I tried Klaus unprotect symbols code, but nothing was found or modified.

This is what I am doing now which works, but it is slow in large documents because it has to process all of the valid capital A characters along with the rogue ones :-(


Sub ScratchMacro()
'A basic Word macro coded by Greg Maxey
Dim oRng As Word.Range
Set oRng = ActiveDocument.Range
With oRng.Find
.Text = "A"
.MatchCase = True
While .Execute
If oRng.Text = Chr(40) Then
oRng.Text = Chr(34)
End If
oRng.Collapse wdCollapseEnd
Wend
End With
Set oRng = ActiveDocument.Range
With oRng.Find
.Text = "@"
.MatchCase = True
While .Execute
If oRng.Text = Chr(40) Then
oRng.Text = Chr(34)
End If
oRng.Collapse wdCollapseEnd
Wend
End With
End Sub

Jay Freedman
12-09-2013, 07:17 PM
Greg, I'd like to poke at this some more. Can you share the document with me? Thx, Jay

gmaxey
12-09-2013, 07:31 PM
Jay,

Some sample text with all the issues is on the way sepcor via e-mail.

macropod
12-09-2013, 07:49 PM
Hi Greg,

If you select the problem characters then use Insert|Symbol, Word should display them and their Unicode values - that's what you need to use for the Find expression (I'm suspecting FF20 (@) & FF21 (A), which you can insert into your Find expression as ChrW(65312) & ChrW(65313) or as ChrW(&HFF20) & ChrW(&HFF21)).

gmaxey
12-09-2013, 08:10 PM
Paul,

No joy. I tried those codes explicitly as well as Klaus Linke's code to find a wide range of characters. The only thing that finds them is the code posted earlier or this variation:


Sub ScratchMacroII()
'A basic Word macro coded by Greg Maxey
Dim oRng As Word.Range
Set oRng = ActiveDocument.Range
With oRng.Find
.Text = ChrW(65)
.MatchCase = True
While .Execute
If oRng.Text = Chr(40) Then
oRng.Text = Chr(34)
End If
oRng.Collapse wdCollapseEnd
Wend
End With
Set oRng = ActiveDocument.Range
With oRng.Find
.Text = ChrW(64)
.MatchCase = True
While .Execute
If oRng.Text = Chr(40) Then
oRng.Text = Chr(34)
End If
oRng.Collapse wdCollapseEnd
Wend
End With
End Sub


Its like they have a Chr value of the symbol they represent on the screen, but an Asc value of 40.

Sample file attached.

Jay Freedman
12-09-2013, 08:27 PM
Paul, in the sample that Greg sent, selecting the character and opening the Insert|Symbol dialog just displays the A and @ characters, as if they were typed from the keyboard, but ?AscW(Selection.Text) does return decimal 40.

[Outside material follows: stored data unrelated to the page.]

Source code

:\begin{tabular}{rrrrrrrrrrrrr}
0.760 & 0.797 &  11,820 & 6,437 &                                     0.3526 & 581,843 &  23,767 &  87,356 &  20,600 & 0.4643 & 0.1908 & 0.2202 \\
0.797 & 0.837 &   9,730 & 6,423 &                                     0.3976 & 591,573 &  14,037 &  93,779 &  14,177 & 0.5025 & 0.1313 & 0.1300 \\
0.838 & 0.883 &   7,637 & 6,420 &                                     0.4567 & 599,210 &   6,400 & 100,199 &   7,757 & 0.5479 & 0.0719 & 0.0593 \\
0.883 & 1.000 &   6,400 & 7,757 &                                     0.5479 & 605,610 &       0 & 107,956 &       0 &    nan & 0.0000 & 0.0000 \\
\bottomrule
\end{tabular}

Also, the searches for ChrW(&HFF20) and ChrW(&HFF21) don't find the characters. In fact, the following macro finds nothing in the upper Unicode range in the document:


Sub x()
Dim rg As Range
Set rg = ActiveDocument.Range
With rg.Find
.MatchWildcards = True
.Text = "[" & ChrW(&HF020) & "-" & ChrW(&HF0FF) & "]"
While .Execute
rg.Select
Stop
Wend
End With
End Sub

In other words, this is not behaving like a symbol inserted by Word. The converter has done a nasty bit of work.

macropod
12-09-2013, 10:35 PM
hi Greg,

You might be able to achieve you goal with the following, interactive code:

Sub Demo()
Dim StrTmp As String, Rslt
With ActiveDocument.Range
With .Find
.ClearFormatting
.Replacement.ClearFormatting
.Text = "<" & ChrW(65) & "[!" & ChrW(65) & "]{1,}"
.Replacement.Text = ""
.Forward = True
.Wrap = wdFindStop
.Format = False
.MatchWildcards = True
.Execute
End With
Do While .Find.Found
StrTmp = .Text
StrTmp = Left(StrTmp, InStrRev(StrTmp, "("))
.End = .Start + InStrRev(StrTmp, "(")
.Select
Do While Rslt <> vbCancel
Rslt = MsgBox("Extend (Yes), Contract (No) or Process (Cancel)?", vbYesNoCancel)
If Rslt = vbYes Then
With Selection
.MoveEndUntil cset:="(", Count:=wdForward
.End = .End + 1
End With
End If
If Rslt = vbNo Then
With Selection
.End = .End - 1
.MoveEndUntil cset:="(", Count:=wdBackward
End With
End If
Loop
Rslt = vbNullString
.End = Selection.End
.Characters.First = Chr(34)
.Characters.Last = Chr(34)
.Collapse wdCollapseEnd
.Find.Execute
Loop
End With
Application.ScreenUpdating = True
End Sub
The code executes a Find, then runs a message box soliciting a user response. Unfortunately, with only three message box options, it's a bit limiting & counterintuitive.

Frosty
12-11-2013, 09:20 AM
Just jumping in a little... But I'm assuming there is no font name information. In years past, some conversion process from word perfect would leave a different font applied to just that character (WP Typographical Symbols, or something).

Quick stab in the dark...

Frosty
12-11-2013, 09:35 AM
Greg,
Shoot me the sample document too. Although in curious-- is the original in .doc, .docx, or .docx while maintaining compatibility with previous versions?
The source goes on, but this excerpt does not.